Countryside Classroom –This website is focussed mainly around teaching about food and the natural environment, but has a vast amount of teaching resources incorporating all curriculum subjects and key stages, as well as activities suitable for EBD or SEN pupils. There is also an interactive map detailing good places to visit, and information and links about useful organisations under ‘People to talk to’.
OPAL – OPAL are particularly renowned for their surveys, which enable pupils to learn outdoors whilst contributing to actual scientific research. There are downloadable recording sheets for the different surveys which can be completed as a class, the most recent being the Polli:Nation initiative which schools can sign up for. There are also education packs aimed predominantly at primary school children, containing outdoor activities (most are ideal for woodland habitats) many of which have before and after classroom based activities as well.
Nature Detectives – The Woodland Trust’s ‘Nature Detectives’ constantly creates new outdoor and nature related activities that can by searched by age range, season, type and topic. For schools there are also other resources such as the Outdoor Learning Pack, which is ideal for starting in outdoor education – it contains guidance on teaching outside, assessment, risks and activities, including ideas for literacy and numeracy. There are also some lovely booklets you can print out for pupils to fill in and information on free trees for schools, including a ‘KS2 resources for you tree pack’ that you can download to complement any trees you may plant. Schools can also sign up to the Green Tree Schools Award or download an Assembly plan containing a flexible script and presentation called, ‘The Man who Planted Trees’.
YPTE –The Young People’s Trust for the Environment has several comprehensive sets of lesson plans on environmental and sustainability topics from the curriculum, covering areas such as plants, life cycles, classification and evolution. Each plan states the year group it is suitable for, and contains presentations, activities and sometimes worksheets for multiple lessons on the topic. For instance ‘Animal, including humans: Year 3’ contains a presentation and lesson plan (designed to be split down into multiple lessons) that fully covers this area of the curriculum, including activities and two worksheets.

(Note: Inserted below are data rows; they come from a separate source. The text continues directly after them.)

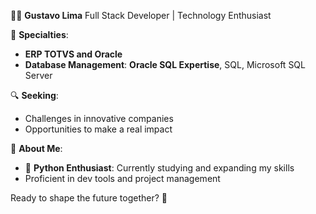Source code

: 👨‍💻 **Gustavo Lima**
Full Stack Developer | Technology Enthusiast

🔹 **Specialties**:
- **ERP TOTVS and Oracle**
- **Database Management**: **Oracle SQL Expertise**, SQL, Microsoft SQL Server

🔍 **Seeking**:
- Challenges in innovative companies
- Opportunities to make a real impact

🚀 **About Me**:
- 🐍 **Python Enthusiast**: Currently studying and expanding my skills
- Proficient in dev tools and project management

Ready to shape the future together? 🌟

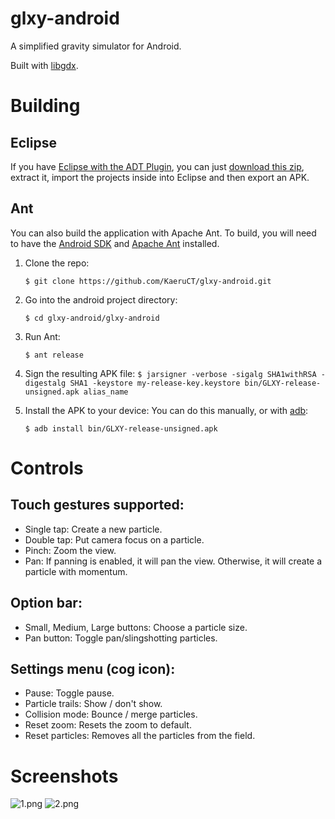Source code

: # glxy-android

A simplified gravity simulator for Android.

Built with [libgdx](http://libgdx.badlogicgames.com/).

# Building

## Eclipse
If you have [Eclipse with the ADT Plugin](https://developer.android.com/tools/sdk/eclipse-adt.html), you can
just [download this zip](https://github.com/KaeruCT/glxy-android/archive/master.zip), extract it,
import the projects inside into Eclipse and then export an APK.

## Ant
You can also build the application with Apache Ant.
To build, you will need to have the [Android SDK](https://developer.android.com/sdk/index.html)
and [Apache Ant](https://github.com/apache/ant) installed.

1. Clone the repo:

   `$ git clone https://github.com/KaeruCT/glxy-android.git`

2. Go into the android project directory:

   `$ cd glxy-android/glxy-android`

3. Run Ant:

   `$ ant release`

4. Sign the resulting APK file:
   `$ jarsigner -verbose -sigalg SHA1withRSA -digestalg SHA1 -keystore my-release-key.keystore bin/GLXY-release-unsigned.apk alias_name`

5. Install the APK to your device:
   You can do this manually, or with [adb](http://developer.android.com/tools/help/adb.html):

   `$ adb install bin/GLXY-release-unsigned.apk`

# Controls

## Touch gestures supported:
- Single tap: Create a new particle.
- Double tap: Put camera focus on a particle.
- Pinch: Zoom the view.
- Pan: If panning is enabled, it will pan the view.
       Otherwise, it will create a particle with momentum.

## Option bar:
- Small, Medium, Large buttons: Choose a particle size.
- Pan button: Toggle pan/slingshotting particles.

## Settings menu (cog icon):
- Pause: Toggle pause.
- Particle trails: Show / don't show.
- Collision mode: Bounce / merge particles.
- Reset zoom: Resets the zoom to default.
- Reset particles: Removes all the particles from the field.

# Screenshots
![1.png](http://kaeruct.github.io/galleries/glxy-android/1.png)
![2.png](http://kaeruct.github.io/galleries/glxy-android/1.png)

Wildlife Trust – Wildlife Watch is part of the nationwide wildlife trust organisation, and is a great website for children to explore by themselves to learn about wildlife, habitats and seasons. The educational resources section for teachers has a range of guides and videos for environmental activities. Those that stand out include a feature which easily enables you to make your own spotting sheet (so you can tailor it to what you are likely to find in your school grounds or nearby green space for instance!), a guide to creating a mini meadow (ideal for school grounds, the activity suggests using part of a playing field but you could also use pots and planters), and garden watch (a possible homework activity that can be done in gardens or other green spaces).Curriculum links: Medium – Nature Connection: High – Activity Formats: Outdoors and Online.
Hampshire and Isle of Wight Wildlife Trust –The local areas wildlife trusts provide resources specific to an area. For Hampshire and the Isle of Wight most of the activities and information are based around beaches and the River Itchen. Types of resources include spotter sheets, games, worksheets, a role play scenario and an activity guide. Topics include the history of the Itchen, adaptations, habitats and classification.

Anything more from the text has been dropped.